:: WHAT YOU SHOULD DO ::
Work through the data below and copy out every line where "textbf" is found.

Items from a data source
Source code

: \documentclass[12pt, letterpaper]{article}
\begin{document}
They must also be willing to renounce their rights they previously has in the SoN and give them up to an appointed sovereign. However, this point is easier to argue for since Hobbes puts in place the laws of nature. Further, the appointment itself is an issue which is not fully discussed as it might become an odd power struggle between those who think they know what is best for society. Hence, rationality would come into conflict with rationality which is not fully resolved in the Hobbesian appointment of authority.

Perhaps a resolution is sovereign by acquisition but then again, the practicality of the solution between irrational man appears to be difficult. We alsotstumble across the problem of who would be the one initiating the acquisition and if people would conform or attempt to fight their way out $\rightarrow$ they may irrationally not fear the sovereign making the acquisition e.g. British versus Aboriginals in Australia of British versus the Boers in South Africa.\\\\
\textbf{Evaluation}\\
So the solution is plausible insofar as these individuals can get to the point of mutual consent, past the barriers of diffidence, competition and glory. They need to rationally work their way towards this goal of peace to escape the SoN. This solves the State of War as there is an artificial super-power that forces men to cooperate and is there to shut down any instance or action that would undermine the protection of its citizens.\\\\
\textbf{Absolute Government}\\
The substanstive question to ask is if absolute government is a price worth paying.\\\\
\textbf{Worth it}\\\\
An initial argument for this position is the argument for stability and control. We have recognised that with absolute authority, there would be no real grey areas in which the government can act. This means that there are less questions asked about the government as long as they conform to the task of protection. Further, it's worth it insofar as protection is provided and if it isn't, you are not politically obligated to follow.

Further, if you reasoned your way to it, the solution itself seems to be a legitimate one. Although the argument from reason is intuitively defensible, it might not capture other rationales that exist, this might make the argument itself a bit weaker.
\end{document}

:: WRITTEN SOLUTION ::
\textbf{Evaluation}\\
\textbf{Absolute Government}\\
\textbf{Worth it}\\\\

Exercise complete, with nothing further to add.